Of course, when the verification party is the client, the client can also capture a rotation video of the document to be detected during its rotation process, and select the document image from the video frame of the rotation video. Because the rotation video records the rotation process of the document to be detected, the document image in some video frame also meets the above-mentioned preset tilt angle, document position, and other conditions. Therefore, the client can select the video frame that meets the above conditions as the document image by detecting the document image in the video frame. The specific process is not essentially different from the aforementioned embodiment, and will not be described again.

Step 204: Obtain the surface information of the document to be detected based on the document image.

Step 206: If the surface information of the document meets the preset detection conditions, determine that the document to be detected is a genuine document.

In this embodiment, after obtaining the image of the document to be tested, the verifier can further obtain the surface information of the document based on the image, and then determine the authenticity of the document by judging whether the surface information meets preset detection conditions. Specifically, if the surface information meets the preset detection conditions, the document to be tested can be determined to be a genuine document; if the surface information does not meet the preset detection conditions, the document to be tested can be determined to be a counterfeit copy.

The surface information of the document to be tested can take various forms, such as document thickness, document brightness, or document content. The corresponding preset testing conditions also differ for different forms of document surface information. The verifier can use at least one of the above forms of document surface information to determine whether the document to be tested is genuine. The process of determining the authenticity of the document to be tested using different forms of document surface information is explained below.

A. The information on the surface of the document is the document thickness.

Genuine identification documents are typically photocopied onto paper. Even if the photocopy is a high-resolution color copy, or even if the copied image is a 1:1 scale image of the genuine document, or if the photocopy has been cropped to match the edges of the original image, the thickness of the paper used for photocopying is usually much less than the thickness of the genuine document. Based on this fact, the verifier can use the document's thickness to determine its authenticity. For example, the verifier can use the document's thickness as surface information, with a preset detection condition that the document thickness is not less than a preset thickness threshold.
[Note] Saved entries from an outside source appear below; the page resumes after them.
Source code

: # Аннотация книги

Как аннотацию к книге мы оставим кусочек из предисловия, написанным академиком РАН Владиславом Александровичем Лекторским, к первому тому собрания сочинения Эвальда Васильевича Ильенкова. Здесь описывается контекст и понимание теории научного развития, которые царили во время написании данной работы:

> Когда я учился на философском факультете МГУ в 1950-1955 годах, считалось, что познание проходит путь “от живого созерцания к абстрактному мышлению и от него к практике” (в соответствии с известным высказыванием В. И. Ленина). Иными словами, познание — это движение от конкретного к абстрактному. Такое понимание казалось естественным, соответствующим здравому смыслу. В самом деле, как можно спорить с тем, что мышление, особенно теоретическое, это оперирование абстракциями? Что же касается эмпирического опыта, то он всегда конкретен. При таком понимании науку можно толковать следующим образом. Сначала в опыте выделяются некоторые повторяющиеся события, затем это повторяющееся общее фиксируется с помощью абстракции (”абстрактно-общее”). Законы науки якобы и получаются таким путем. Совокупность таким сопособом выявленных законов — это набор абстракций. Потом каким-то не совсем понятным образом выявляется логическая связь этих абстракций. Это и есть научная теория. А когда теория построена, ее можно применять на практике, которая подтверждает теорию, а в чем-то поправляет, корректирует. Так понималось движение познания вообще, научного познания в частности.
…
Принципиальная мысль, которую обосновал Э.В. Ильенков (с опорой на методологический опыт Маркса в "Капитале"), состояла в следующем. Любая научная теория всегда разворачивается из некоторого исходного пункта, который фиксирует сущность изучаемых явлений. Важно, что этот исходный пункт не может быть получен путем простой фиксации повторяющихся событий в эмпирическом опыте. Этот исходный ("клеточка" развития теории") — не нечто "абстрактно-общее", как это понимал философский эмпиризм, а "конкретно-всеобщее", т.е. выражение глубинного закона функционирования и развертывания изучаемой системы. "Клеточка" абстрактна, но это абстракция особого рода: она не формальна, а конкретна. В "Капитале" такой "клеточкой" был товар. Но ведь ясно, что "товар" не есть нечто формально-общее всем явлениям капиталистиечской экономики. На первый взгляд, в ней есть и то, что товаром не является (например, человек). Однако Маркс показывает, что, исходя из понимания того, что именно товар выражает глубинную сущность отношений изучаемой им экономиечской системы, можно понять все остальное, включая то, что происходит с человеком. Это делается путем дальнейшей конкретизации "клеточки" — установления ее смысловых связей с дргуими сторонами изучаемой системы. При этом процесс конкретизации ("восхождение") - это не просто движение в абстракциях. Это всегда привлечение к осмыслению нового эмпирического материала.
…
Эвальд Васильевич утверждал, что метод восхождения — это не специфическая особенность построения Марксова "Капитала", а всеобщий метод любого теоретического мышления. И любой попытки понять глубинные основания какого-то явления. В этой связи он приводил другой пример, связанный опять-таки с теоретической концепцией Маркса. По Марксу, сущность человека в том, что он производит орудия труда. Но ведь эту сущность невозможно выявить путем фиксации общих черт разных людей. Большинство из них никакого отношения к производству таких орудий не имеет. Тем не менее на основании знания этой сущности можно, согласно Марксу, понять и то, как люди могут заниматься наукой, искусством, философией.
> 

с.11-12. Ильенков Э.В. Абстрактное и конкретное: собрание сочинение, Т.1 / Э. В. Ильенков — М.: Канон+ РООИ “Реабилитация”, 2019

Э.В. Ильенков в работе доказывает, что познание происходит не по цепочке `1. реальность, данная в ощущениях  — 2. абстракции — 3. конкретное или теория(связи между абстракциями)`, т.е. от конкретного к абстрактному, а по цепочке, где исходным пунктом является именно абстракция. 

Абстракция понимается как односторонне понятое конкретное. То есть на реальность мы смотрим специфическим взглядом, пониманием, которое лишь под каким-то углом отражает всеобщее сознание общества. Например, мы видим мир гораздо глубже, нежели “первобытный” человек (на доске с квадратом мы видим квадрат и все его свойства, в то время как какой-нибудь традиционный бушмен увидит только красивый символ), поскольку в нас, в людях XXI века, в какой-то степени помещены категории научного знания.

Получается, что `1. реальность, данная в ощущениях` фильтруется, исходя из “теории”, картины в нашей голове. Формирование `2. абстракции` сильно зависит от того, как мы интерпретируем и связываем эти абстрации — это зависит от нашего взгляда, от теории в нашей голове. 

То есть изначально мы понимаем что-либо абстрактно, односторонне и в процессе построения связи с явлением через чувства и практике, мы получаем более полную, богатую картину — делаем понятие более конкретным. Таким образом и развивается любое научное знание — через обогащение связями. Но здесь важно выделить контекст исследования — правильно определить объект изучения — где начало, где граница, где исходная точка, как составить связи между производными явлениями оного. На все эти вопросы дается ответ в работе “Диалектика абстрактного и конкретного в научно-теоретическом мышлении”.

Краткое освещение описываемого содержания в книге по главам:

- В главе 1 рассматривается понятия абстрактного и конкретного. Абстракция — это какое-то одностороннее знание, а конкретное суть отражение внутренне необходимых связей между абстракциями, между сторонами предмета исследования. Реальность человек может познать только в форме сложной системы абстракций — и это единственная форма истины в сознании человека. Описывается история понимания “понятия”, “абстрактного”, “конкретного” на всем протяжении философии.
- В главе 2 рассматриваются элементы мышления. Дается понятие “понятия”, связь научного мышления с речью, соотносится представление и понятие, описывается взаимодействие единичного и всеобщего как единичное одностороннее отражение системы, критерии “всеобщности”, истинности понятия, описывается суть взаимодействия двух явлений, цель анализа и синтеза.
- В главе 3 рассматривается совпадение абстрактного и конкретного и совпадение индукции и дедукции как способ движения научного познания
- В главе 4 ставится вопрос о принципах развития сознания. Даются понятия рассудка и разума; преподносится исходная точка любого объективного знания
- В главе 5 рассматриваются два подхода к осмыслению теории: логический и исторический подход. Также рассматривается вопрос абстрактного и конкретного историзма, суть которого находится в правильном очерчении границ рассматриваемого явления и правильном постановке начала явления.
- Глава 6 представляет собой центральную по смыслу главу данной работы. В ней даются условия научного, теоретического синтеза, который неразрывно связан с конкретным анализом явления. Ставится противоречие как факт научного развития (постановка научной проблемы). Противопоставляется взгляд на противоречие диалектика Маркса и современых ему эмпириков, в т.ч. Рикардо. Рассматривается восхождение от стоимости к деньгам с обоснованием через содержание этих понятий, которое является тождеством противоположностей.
For example, the verifier can first determine the side image of the document to be tested from the aforementioned document image, wherein the side image contains the document image corresponding to the side view of the document to be tested (i.e., the image corresponding to the side view of the document to be tested). Of course, during the process of obtaining the aforementioned document image, the verifier can obtain an image containing the document image corresponding to the side view of the document to be tested, as the side image of the document to be tested. Taking the tilt angle of the document to be tested as 90° as an example, the corresponding side image is shown in Figure 3 (3), where document image 309 is the side view of the document to be tested at the current moment. Of course, the tilt angle of the document to be tested can also be 270°, or it can be within a preset angle range adjacent to 90° or 270° (such as [80°, 100°], or [265°, 275°], etc.). This embodiment of the specification does not limit this, as long as the aforementioned side image contains the document image corresponding to the side view of the document to be tested.
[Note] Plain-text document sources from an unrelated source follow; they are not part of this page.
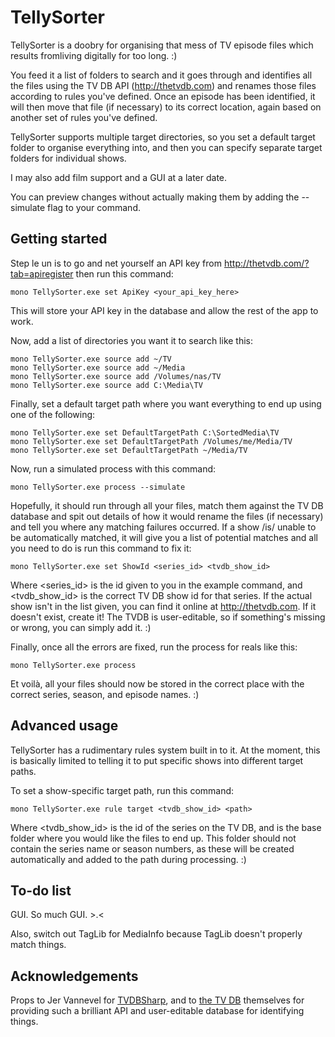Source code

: # TellySorter

TellySorter is a doobry for organising that mess of TV episode files which results fromliving digitally for too
long. :)

You feed it a list of folders to search and it goes through and identifies all the files using the TV DB API
(http://thetvdb.com) and renames those files according to rules you've defined.  Once an episode has been
identified, it will then move that file (if necessary) to its correct location, again based on another set of
rules you've defined.

TellySorter supports multiple target directories, so you set a default target folder to organise everything into,
and then you can specify separate target folders for individual shows.

I may also add film support and a GUI at a later date.

You can preview changes without actually making them by adding the --simulate flag to your command.

## Getting started

Step le un is to go and net yourself an API key from http://thetvdb.com/?tab=apiregister then run this command:

    mono TellySorter.exe set ApiKey <your_api_key_here>

This will store your API key in the database and allow the rest of the app to work.

Now, add a list of directories you want it to search like this:

    mono TellySorter.exe source add ~/TV
    mono TellySorter.exe source add ~/Media
    mono TellySorter.exe source add /Volumes/nas/TV
    mono TellySorter.exe source add C:\Media\TV

Finally, set a default target path where you want everything to end up using one of the following:

    mono TellySorter.exe set DefaultTargetPath C:\SortedMedia\TV
    mono TellySorter.exe set DefaultTargetPath /Volumes/me/Media/TV
    mono TellySorter.exe set DefaultTargetPath ~/Media/TV

Now, run a simulated process with this command:

    mono TellySorter.exe process --simulate

Hopefully, it should run through all your files, match them against the TV DB database and spit out details of how
it would rename the files (if necessary) and tell you where any matching failures occurred. If a show /is/ unable
to be automatically matched, it will give you a list of potential matches and all you need to do is run this
command to fix it:

    mono TellySorter.exe set ShowId <series_id> <tvdb_show_id>

Where <series_id> is the id given to you in the example command, and <tvdb_show_id> is the correct TV DB show id
for that series. If the actual show isn't in the list given, you can find it online at http://thetvdb.com. If it
doesn't exist, create it! The TVDB is user-editable, so if something's missing or wrong, you can simply add it. :)

Finally, once all the errors are fixed, run the process for reals like this:

    mono TellySorter.exe process

Et voilà, all your files should now be stored in the correct place with the correct series, season, and episode
names. :)

## Advanced usage

TellySorter has a rudimentary rules system built in to it. At the moment, this is basically limited to telling it
to put specific shows into different target paths.

To set a show-specific target path, run this command:

    mono TellySorter.exe rule target <tvdb_show_id> <path>

Where <tvdb_show_id> is the id of the series on the TV DB, and <path> is the base folder where you would like the
files to end up. This folder should not contain the series name or season numbers, as these will be created
automatically and added to the path during processing. :)

## To-do list

GUI. So much GUI. >.<

Also, switch out TagLib for MediaInfo because TagLib doesn't properly match things.

## Acknowledgements

Props to Jer Vannevel for [TVDBSharp](https://github.com/Vannevelj/TVDBSharp), and to
[the TV DB](http://www.thetvdb.com/) themselves for providing such a brilliant API and user-editable database for
identifying things.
Furthermore, the verifier can determine the document thickness in various ways. As an exemplary embodiment, the verifier can determine the length and width of the side of the document to be tested based on the side image, and use the ratio of width to length as the document thickness. Specifically, the verifier can use the product of the number of pixels corresponding to the long and short sides of the side image and the width of a single pixel as the length and width, respectively. Of course, since the document thickness is the ratio of width to length, the ratio of the number of pixels corresponding to the long and short sides of the side image can also be directly used as the document thickness, thereby speeding up the determination of the document thickness. Correspondingly, the thickness threshold can be preset based on the standard document size of the target document. The verifier can determine that the document to be tested is a genuine document if the determined document thickness is not less than this thickness threshold. Taking the standard document size of the target document as 80mm × 50mm × 1mm as an example, considering that 1/80 = 1.25% < 1/50 = 2%, the verifier can preset the thickness threshold to 1.25%. Therefore, if the thickness of the document is detected to be not less than the thickness threshold, the verifier can determine that the document under test is genuine; otherwise, if the thickness of the document is detected to be less than the thickness threshold, the verifier can determine that the document under test is a forged copy. Alternatively, the verifier can preset a first thickness threshold of 1.25% (or 1.2%, etc.) for the long side of the document and a second thickness threshold of 2% (or 1.99%, etc.) for the short side. Then, if the thickness of the document under test corresponding to the long side is detected to be not less than the first thickness threshold, or if the thickness of the document under test corresponding to the short side is detected to be not less than the second thickness threshold, the verifier can determine that the document under test is genuine. Conversely, if the thickness of the document under test is less than both the first and second thickness thresholds, the verifier can determine that the document under test is a forged copy.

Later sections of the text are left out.